Но обратимся к интересующему нас эпизоду. Оказавшись в бурсе, семилетний деревенский мальчик Фортунка вскоре задумал бежать оттуда. Он решился на такой шаг, не ведая, где найдет приют, не имея ни копейки. Но в сознании его жила песня “Вечер был; сверкали звезды…”. В ней говорилось, что однажды шел бедный малютка, он весь дрожал от холода, но думал: “Бог и в поле птичку кормит, и росой кропит цветы, и меня он не оставит”. В той песне, как помнил мальчик, действительно навстречу тому мальчику шла старушка, которая и приютила сироту у себя… Полагаясь на такой же случай, маленький беглец встал глубокой ночью, натянул на себя одежку, завязал немудреный узелок и вышел во двор. Вечер был, сверкали звезды, Фортунка перелез через забор, над ним было открытое небо, и он всей душой верит, что и к нему придет спасение, что кто-то добрый протянет ему руку. Конечно, убежать ему не удалось, он был сразу же пойман солдатом-сторожем. Но сторож этот, который чаще всего был груб и жесток, зная, что за попытку к бегству следовало страшное наказание, по отношению к семилетнему ребенку проявил доброту: повел его в свою пекарню, накормил лепешками с маслом (неслыханное для бурсы угощение), ласково поговорил с ним о родном доме, и Фортунка заснул сном птички Божией.

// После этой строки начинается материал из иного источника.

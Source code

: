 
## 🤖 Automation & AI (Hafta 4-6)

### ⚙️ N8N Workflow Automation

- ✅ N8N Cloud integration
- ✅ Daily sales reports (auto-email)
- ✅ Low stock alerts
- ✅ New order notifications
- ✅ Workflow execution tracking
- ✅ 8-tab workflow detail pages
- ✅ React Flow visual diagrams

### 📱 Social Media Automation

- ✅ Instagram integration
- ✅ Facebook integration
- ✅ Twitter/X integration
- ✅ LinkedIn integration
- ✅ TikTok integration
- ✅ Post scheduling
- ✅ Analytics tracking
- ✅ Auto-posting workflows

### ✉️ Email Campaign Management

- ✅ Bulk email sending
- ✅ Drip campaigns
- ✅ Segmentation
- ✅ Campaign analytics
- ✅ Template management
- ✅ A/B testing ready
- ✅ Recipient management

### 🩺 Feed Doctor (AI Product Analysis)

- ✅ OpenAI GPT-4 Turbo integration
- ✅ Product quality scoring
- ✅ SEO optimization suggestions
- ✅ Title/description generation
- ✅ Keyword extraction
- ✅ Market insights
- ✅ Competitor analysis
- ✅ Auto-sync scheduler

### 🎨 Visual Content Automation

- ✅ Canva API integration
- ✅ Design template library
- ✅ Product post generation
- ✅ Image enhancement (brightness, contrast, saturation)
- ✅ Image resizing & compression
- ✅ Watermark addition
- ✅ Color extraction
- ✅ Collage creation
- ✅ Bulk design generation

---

И второй эпизод, относящийся к совсем другой эпохе, к военному времени 1919–1920 годов. В книге известной журналистки XX века, именем которой теперь названа специальная премии за лучшее перо, Н. А. Тэффи, “Житье-бытье. Рассказы. Воспоминания” (М., 1991), приводится один из фельетонов, напечатанных накануне ее эмиграции из России, в последнем номере “Нового сатирикона”, под названием “Добрый красногвардеец”. Сюжетом для фельетона послужил текст, опубликованный в свежем номере газеты. Текст такой: “Один из народных комиссаров, отзываясь о доблести красногвардейцев, рассказал случай, когда красногвардеец встретил в лесу старушку и не обидел ее. Из газет”. Текст совершенно точно характеризовал время, когда абсолютно естественный поступок человека становился примером чуть ли не доблестного поведения. В поисках оценки этого газетного текста Тэффи обращается к еще памятному большинству ее читателей доброму детскому стишку, где нормальной считается совсем другая мораль, — только в ее стишке все оказывается перевернутым.
Вечер был, сверкали звезды,
На дворе мороз трещал,
Тихо лесом шла старушка,
Пробираясь на вокзал.
Мимо шел красногвардеец.
“Что ты бродишь, женский пол?”
Но взглянулся и не тронул,
Только плюнул и пошел.
А старушка в умиленье
Поплелася на вокзал…
Эту сказку папа-Ленин
Добрым деткам рассказал.
Уж как хорошо умиляется старушка. Еще бы!